Right on time (which is more than can be said for the other stages apparently), Wally and his two bandmates walked onto the stage, and wasted no time in breaking into newest single Eyes Wide Open, which was brilliant. Wally’s voice was perfect, just as it had been the times I had seen him with The Basics, and he somehow seemed more suited to this role as frontman rather than being stuck behind the drums for a whole set.

Opening with Eyes Wide Open was a risky move, but Wally justified it by playing a very solid all-round set with very few downswings. There were plenty of technical problems, but this was hardly a surprise given the intricateness of the stage setup, and Wally dealt with them in a very entertaining manner.

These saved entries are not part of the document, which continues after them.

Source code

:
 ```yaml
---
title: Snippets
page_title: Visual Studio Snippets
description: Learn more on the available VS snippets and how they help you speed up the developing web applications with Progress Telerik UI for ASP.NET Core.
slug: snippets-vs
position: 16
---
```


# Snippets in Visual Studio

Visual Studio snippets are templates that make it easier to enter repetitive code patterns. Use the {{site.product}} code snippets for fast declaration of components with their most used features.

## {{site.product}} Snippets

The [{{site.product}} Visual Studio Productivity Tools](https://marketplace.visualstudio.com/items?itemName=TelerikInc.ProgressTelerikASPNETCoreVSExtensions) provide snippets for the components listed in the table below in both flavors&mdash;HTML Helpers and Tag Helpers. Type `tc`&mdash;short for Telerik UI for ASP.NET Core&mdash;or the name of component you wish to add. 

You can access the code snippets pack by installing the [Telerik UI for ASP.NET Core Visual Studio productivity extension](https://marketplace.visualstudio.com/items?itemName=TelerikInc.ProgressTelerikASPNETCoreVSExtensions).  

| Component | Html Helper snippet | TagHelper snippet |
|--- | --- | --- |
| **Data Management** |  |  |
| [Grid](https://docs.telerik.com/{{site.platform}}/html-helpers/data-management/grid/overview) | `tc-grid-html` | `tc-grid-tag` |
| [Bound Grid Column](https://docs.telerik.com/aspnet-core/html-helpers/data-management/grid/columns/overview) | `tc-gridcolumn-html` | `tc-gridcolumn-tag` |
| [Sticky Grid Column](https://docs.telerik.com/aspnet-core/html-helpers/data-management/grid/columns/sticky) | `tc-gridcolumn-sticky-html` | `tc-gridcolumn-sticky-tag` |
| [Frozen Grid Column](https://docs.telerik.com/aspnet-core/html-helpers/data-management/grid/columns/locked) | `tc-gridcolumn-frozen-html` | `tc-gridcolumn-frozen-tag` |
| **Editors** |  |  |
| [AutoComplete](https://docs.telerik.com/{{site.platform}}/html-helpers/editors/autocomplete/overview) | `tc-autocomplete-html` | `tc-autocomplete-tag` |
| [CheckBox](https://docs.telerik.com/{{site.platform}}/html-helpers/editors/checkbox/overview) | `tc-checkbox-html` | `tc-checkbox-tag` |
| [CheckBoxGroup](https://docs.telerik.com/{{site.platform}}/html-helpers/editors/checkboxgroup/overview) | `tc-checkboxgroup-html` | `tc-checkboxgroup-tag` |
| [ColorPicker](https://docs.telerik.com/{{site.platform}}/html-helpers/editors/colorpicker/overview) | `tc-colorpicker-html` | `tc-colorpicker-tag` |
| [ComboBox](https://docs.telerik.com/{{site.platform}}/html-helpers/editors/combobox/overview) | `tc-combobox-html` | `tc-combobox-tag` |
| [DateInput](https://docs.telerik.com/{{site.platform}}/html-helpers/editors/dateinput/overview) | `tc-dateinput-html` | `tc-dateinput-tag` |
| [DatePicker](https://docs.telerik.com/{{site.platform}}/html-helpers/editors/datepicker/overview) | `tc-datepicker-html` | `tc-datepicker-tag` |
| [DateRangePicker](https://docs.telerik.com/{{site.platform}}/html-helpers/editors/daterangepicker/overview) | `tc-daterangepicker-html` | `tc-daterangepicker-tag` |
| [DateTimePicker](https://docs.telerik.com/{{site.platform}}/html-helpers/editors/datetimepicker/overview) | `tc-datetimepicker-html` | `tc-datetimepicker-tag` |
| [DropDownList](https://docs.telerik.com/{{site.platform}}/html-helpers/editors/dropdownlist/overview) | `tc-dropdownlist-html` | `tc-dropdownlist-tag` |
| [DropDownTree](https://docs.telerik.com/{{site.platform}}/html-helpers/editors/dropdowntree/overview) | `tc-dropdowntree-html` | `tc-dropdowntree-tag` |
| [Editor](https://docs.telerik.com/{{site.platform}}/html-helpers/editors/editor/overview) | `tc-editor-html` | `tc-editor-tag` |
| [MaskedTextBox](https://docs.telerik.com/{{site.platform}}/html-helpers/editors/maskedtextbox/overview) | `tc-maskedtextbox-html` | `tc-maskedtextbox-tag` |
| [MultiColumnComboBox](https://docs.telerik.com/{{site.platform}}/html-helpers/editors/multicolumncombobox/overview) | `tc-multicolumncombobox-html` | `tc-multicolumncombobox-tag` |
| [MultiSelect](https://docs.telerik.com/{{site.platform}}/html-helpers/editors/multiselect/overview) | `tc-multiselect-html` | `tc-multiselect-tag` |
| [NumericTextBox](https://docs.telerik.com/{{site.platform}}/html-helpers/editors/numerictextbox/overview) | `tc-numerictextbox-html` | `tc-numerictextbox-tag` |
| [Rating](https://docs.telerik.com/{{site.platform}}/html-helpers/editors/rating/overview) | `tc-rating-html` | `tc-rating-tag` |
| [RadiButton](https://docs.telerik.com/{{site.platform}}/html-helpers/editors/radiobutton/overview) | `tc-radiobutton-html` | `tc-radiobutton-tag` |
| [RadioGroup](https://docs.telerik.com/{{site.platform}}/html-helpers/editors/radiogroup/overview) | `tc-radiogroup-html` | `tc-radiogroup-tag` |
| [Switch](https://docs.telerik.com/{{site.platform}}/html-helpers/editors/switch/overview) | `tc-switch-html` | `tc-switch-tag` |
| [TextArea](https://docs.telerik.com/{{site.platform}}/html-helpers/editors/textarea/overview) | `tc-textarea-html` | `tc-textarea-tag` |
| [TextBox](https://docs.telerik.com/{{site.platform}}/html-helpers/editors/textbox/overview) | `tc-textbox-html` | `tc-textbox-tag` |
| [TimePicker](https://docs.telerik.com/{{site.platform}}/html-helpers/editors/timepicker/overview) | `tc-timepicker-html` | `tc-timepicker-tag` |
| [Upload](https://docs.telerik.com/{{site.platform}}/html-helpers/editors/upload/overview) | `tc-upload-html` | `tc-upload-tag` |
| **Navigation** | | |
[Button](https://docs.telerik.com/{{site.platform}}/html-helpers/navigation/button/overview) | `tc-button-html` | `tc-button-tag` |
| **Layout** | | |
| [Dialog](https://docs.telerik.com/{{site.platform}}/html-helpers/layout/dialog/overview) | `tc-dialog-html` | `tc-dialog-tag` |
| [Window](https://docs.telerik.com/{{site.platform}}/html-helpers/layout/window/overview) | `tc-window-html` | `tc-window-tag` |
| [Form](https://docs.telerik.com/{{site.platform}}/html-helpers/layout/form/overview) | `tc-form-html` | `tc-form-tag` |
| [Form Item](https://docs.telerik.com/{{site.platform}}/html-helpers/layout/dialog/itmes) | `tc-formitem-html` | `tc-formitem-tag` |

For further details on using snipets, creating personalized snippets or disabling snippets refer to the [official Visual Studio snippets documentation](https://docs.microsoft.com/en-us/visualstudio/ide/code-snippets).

His stage banter was spot on, and only demonstrated further that he’s pretty much the nicest guy ever. There were heaps of new songs in Gotye’s set, but it was one of the older ones, Heart’s A Mess, which got the biggest response from the crowd, even though I personally was a bit indifferent to it live.

For his last few songs Gotye called a saxophonist onto stage, and this addition saw a much more upbeat end to Gotye’s set that had the river stage dancing away the night. The closer of  Learnalilgivinanlovin in particular was all kinds of fun.

Gotye was a great end to Laneway. I’m never going to absolutely love his type of sample and tracking heavy music, simply because I always prefer actually seeing people play the instruments on stage rather than calling them into being with the press of a button, no matter how creatively this is implemented, but for what this set was it was fantastic, and the river stage could not have been a better backdrop for it.

So, that was my Laneway.

I have mixed thoughts, as you can probably tell by now. If this had been my first Laneway, I have no doubt that I would be raving about it, however given the experience of last year I was left slightly disappointed. The atmosphere and crowd inexplicably just weren’t quite what I remember.

This was compounded by the fact that, while there were undoubtedly a myriad of amazing bands playing, many of these just weren’t festival bands. I was left feeling very underwhelmed by the whole experience at times, however Local Natives and Les Savy Fav were unquestionably the highlights of my day, and both were worth the ticket price alone.

But I’ve over-analysed things (as a reviewer has to). Ultimately I had a really fun day and enjoyed some good and at times great music while surrounded by friends. Everything else is just white noise.

2 Responses to “Laneway Review”

  1. nice review mate. definitely agree – the warpaint/local natives double on the river stage was by far the highlight of the festival.